You just described how it has to do with Apple 😆 because Windows doesn't do that when it has a conflict, which I get sometimes on it when I get a similar pop-up. My PowerShell prompt doesn't change its name or anything after that. If the difference is that Apple uses the hostname for the prompt regardless of what it is, then that's still a completely Apple decision, which is unfortunately a bit disruptive and distracting. I guess Microsoft did it right in this instance... and regardless, I have zero use for the command prompt to show me my computer's hostname, especially if it'll change due to the router having an IP conflict :/ No good there, Apple.

Bottom line, if you don't want the Terminal prompt, provided by zsh, to show the hostname, just change it. But don't blame Apple, blame zsh. Apple's not blocking that change, it's entirely up to you. In fact, you don't even have to use zsh if you don't want to. How to Change the Default Shell to Bash on macOS Catalina I just tested and it works on Big Sur, particularly the part about using System Preferences.

I did change it. I already understood previously to do that. That's another irritation based on Apple's decision, or if it's zsh's fault, well, Apple chose to use zsh as its default for Catalina, which carries over to Big Sur, both of which I've been using. If I can change Apple or zsh using the router-changeable (basically) hostname, great, I'll do that. No further discussion needed.
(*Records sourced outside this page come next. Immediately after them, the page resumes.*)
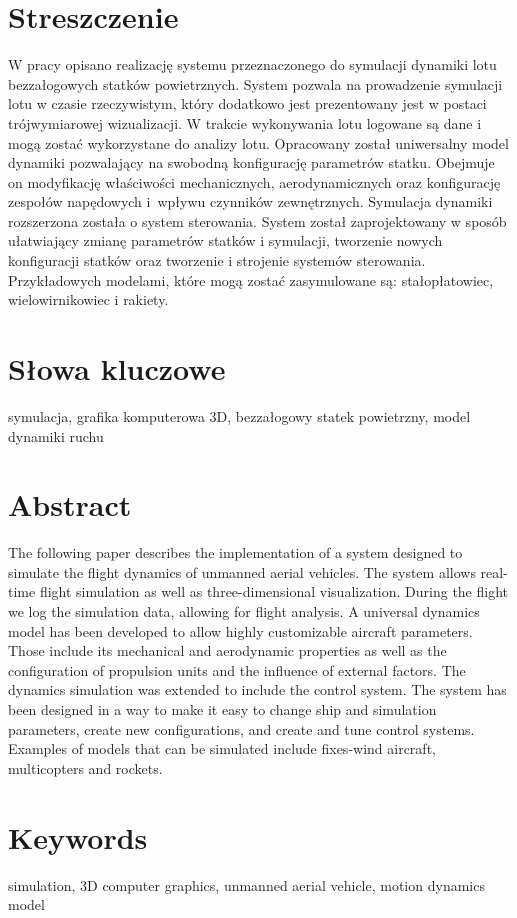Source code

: \section*{Streszczenie}
W pracy opisano realizację systemu przeznaczonego do symulacji dynamiki lotu bezzałogowych statków powietrznych. System pozwala na prowadzenie symulacji lotu w czasie rzeczywistym, który dodatkowo jest prezentowany jest w postaci trójwymiarowej wizualizacji. W trakcie wykonywania lotu logowane są dane i mogą zostać wykorzystane do analizy lotu. Opracowany został uniwersalny model dynamiki pozwalający na swobodną konfigurację parametrów statku. Obejmuje on modyfikację właściwości mechanicznych, aerodynamicznych oraz konfigurację zespołów napędowych i~wpływu czynników zewnętrznych. Symulacja dynamiki rozszerzona została o system sterowania. System został zaprojektowany w sposób ułatwiający zmianę parametrów statków i symulacji, tworzenie nowych konfiguracji statków oraz tworzenie i strojenie systemów sterowania. Przykładowych modelami, które mogą zostać zasymulowane są: stałopłatowiec, wielowirnikowiec i rakiety.

\section*{Słowa kluczowe}

symulacja, grafika komputerowa 3D, bezzałogowy statek powietrzny, model dynamiki ruchu

\newpage

\section*{Abstract}

The following paper describes the implementation of a system designed to simulate the flight dynamics of unmanned aerial vehicles. The system allows real-time flight simulation as well as three-dimensional visualization. During the flight we log the simulation data, allowing for flight analysis. A universal dynamics model has been developed to allow highly customizable aircraft parameters. Those include its mechanical and aerodynamic properties as well as the configuration of propulsion units and the influence of external factors. The dynamics simulation was extended to include the control system. The system has been designed in a way to make it easy to change ship and simulation parameters, create new configurations, and create and tune control systems. Examples of models that can be simulated include fixes-wind aircraft, multicopters and rockets.

\section*{Keywords}

simulation, 3D computer graphics, unmanned aerial vehicle, motion dynamics model

\newpage
\tableofcontents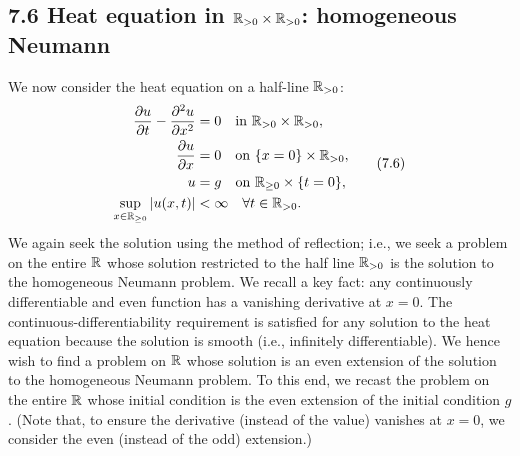 \subsection{7.6 Heat equation in $\R_{>0} \times \R_{>0}$: homogeneous Neumann}
We now consider the heat equation on a half-line $\R_{>0}$:
\begin{equation*}
    \begin{aligned}
        \frac{\partial u}{\partial t} - \frac{\partial^2 u}{\partial x^2} &= 0 \quad \text{in } \R_{>0} \times \R_{>0}, \\
        \frac{\partial u}{\partial x} &= 0 \quad \text{on } \{x = 0\} \times \R_{>0}, \\
        u &= g \quad \text{on } \R_{\geq 0} \times \{t = 0\}, \\
        \sup_{x \in \R_{\geq 0}} |u(x, t)| &< \infty \quad \forall t \in \R_{>0}.
    \end{aligned} \tag{7.6}
\end{equation*}
We again seek the solution using the method of reflection; i.e., we seek a problem on the entire $\R$ whose solution restricted to the half line $\R_{>0}$ is the solution to the homogeneous Neumann problem. We recall a key fact: any continuously differentiable and even function has a vanishing derivative at $x = 0$. The continuous-differentiability requirement is satisfied for any solution to the heat equation because the solution is smooth (i.e., infinitely differentiable). We hence wish to find a problem on $\R$ whose solution is an even extension of the solution to the homogeneous Neumann problem. To this end, we recast the problem on the entire $\R$ whose initial condition is the even extension of the initial condition $g$. (Note that, to ensure the derivative (instead of the value) vanishes at $x = 0$, we consider the even (instead of the odd) extension.)

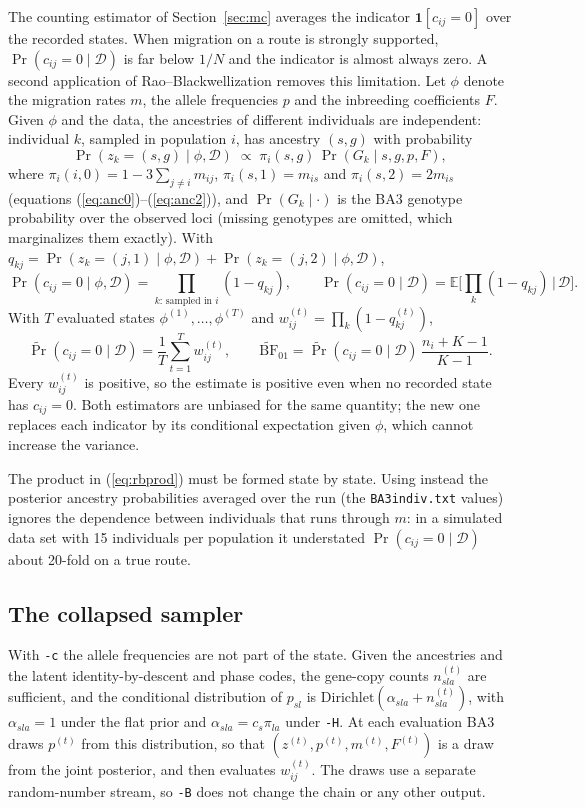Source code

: \documentclass[11pt,a4paper]{article}
\newcommand{\E}{\mathbb{E}}
\newcommand{\BF}{\mathrm{BF}}
\newcommand{\data}{\mathcal{D}}
\newcommand{\1}{\mathbf{1}}
\begin{document}
The counting estimator of Section~\ref{sec:mc} averages the indicator
$\1[c_{ij}=0]$ over the recorded states. When migration on a route is strongly
supported, $\Pr(c_{ij}=0\mid\data)$ is far below $1/N$ and the indicator is
almost always zero. A second application of Rao--Blackwellization removes this
limitation. Let $\phi$ denote the migration rates $m$, the allele frequencies
$p$ and the inbreeding coefficients $F$. Given $\phi$ and the data, the
ancestries of different individuals are independent: individual $k$, sampled
in population $i$, has ancestry $(s,g)$ with probability
\[
\Pr(z_k=(s,g)\mid\phi,\data) \;\propto\; \pi_i(s,g)\,\Pr(G_k\mid s,g,p,F),
\]
where $\pi_i(i,0)=1-3\sum_{j\neq i}m_{ij}$, $\pi_i(s,1)=m_{is}$ and
$\pi_i(s,2)=2m_{is}$ (equations (\ref{eq:anc0})--(\ref{eq:anc2})), and
$\Pr(G_k\mid\cdot)$ is the BA3 genotype probability over the observed loci
(missing genotypes are omitted, which marginalizes them exactly). With
$q_{kj} = \Pr(z_k=(j,1)\mid\phi,\data)+\Pr(z_k=(j,2)\mid\phi,\data)$,
\begin{equation}
\Pr(c_{ij}=0\mid\phi,\data) = \prod_{k:\,\text{sampled in } i} (1-q_{kj}),
\qquad
\Pr(c_{ij}=0\mid\data) = \E\Big[\prod_k (1-q_{kj})\,\Big|\,\data\Big].
\label{eq:rbprod}
\end{equation}
With $T$ evaluated states $\phi^{(1)},\ldots,\phi^{(T)}$ and
$w^{(t)}_{ij} = \prod_k (1-q^{(t)}_{kj})$,
\[
\widetilde{\Pr}(c_{ij}=0\mid\data) = \frac1T\sum_{t=1}^T w^{(t)}_{ij},
\qquad
\widetilde{\BF}_{01} = \widetilde{\Pr}(c_{ij}=0\mid\data)\,\frac{n_i+K-1}{K-1}.
\]
Every $w^{(t)}_{ij}$ is positive, so the estimate is positive even when no
recorded state has $c_{ij}=0$. Both estimators are unbiased for the same
quantity; the new one replaces each indicator by its conditional expectation
given $\phi$, which cannot increase the variance.

The product in (\ref{eq:rbprod}) must be formed state by state. Using instead the
posterior ancestry probabilities averaged over the run (the
\texttt{BA3indiv.txt} values) ignores the dependence between individuals that
runs through $m$: in a simulated data set with 15 individuals per population it
understated $\Pr(c_{ij}=0\mid\data)$ about 20-fold on a true route.

\subsection{The collapsed sampler}

With \texttt{-c} the allele frequencies are not part of the state. Given the
ancestries and the latent identity-by-descent and phase codes, the gene-copy
counts $n^{(t)}_{sla}$ are sufficient, and the conditional distribution of
$p_{sl}$ is $\mathrm{Dirichlet}(\alpha_{sla}+n^{(t)}_{sla})$, with
$\alpha_{sla}=1$ under the flat prior and $\alpha_{sla}=c_s\pi_{la}$ under
\texttt{-H}. At each evaluation BA3 draws $p^{(t)}$ from this distribution, so
that $(z^{(t)},p^{(t)},m^{(t)},F^{(t)})$ is a draw from the joint posterior, and
then evaluates $w^{(t)}_{ij}$. The draws use a separate random-number stream, so
\texttt{-B} does not change the chain or any other output.
\end{document}
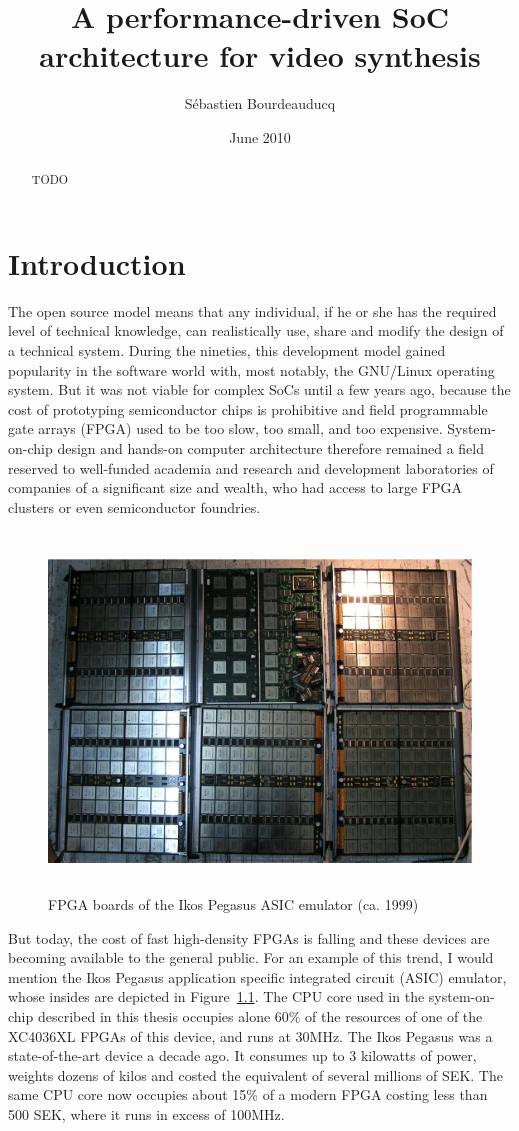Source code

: \documentclass[a4paper,11pt]{kthesis}
\title{A performance-driven SoC architecture for video synthesis}
\date{June 2010}
\author{S\'ebastien Bourdeauducq}
\begin{document}
\begin{abstract}
TODO
\end{abstract}

\tableofcontents
\listoffigures

\mainmatter

\chapter{Introduction}
The open source model means that any individual, if he or she has the required level of technical knowledge, can realistically use, share and modify the design of a technical system. During the nineties, this development model gained popularity in the software world with, most notably, the GNU/Linux operating system. But it was not viable for complex SoCs until a few years ago, because the cost of prototyping semiconductor chips is prohibitive  and field programmable gate arrays (FPGA) used to be too slow, too small, and too expensive. System-on-chip design and hands-on computer architecture therefore remained a field reserved to well-funded academia and research and development laboratories of companies of a significant size and wealth, who had access to large FPGA clusters or even semiconductor foundries.

\begin{figure}[htp]
\centering
\includegraphics[height=95mm]{ikosboards.eps}
\caption{FPGA boards of the Ikos Pegasus ASIC emulator (ca. 1999)}
\label{fig:ikos}
\end{figure}

But today, the cost of fast high-density FPGAs is falling and these devices are becoming available to the general public. For an example of this trend, I would mention the Ikos Pegasus application specific integrated circuit (ASIC) emulator, whose insides are depicted in Figure~\ref{fig:ikos}. The CPU core used in the system-on-chip described in this thesis occupies alone 60\% of the resources of one of the XC4036XL FPGAs of this device, and runs at 30MHz. The Ikos Pegasus was a state-of-the-art device a decade ago. It consumes up to 3 kilowatts of power, weights dozens of kilos and costed the equivalent of several millions of SEK. The same CPU core now occupies about 15\% of a modern FPGA costing less than 500 SEK, where it runs in excess of 100MHz.
\end{document}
And the thought that somehow an internal name change is a security risk is just laughable.

I'm sorry you feel that way, but maybe you've never worked in infosec or seen how surprising spoofing can be on customers. Just think of all the ways...

I'm done, we've given you everything you need to know about why it's happening and how to make it not happen. You can change it or live with it.

Great! Thanks for the input or whatever.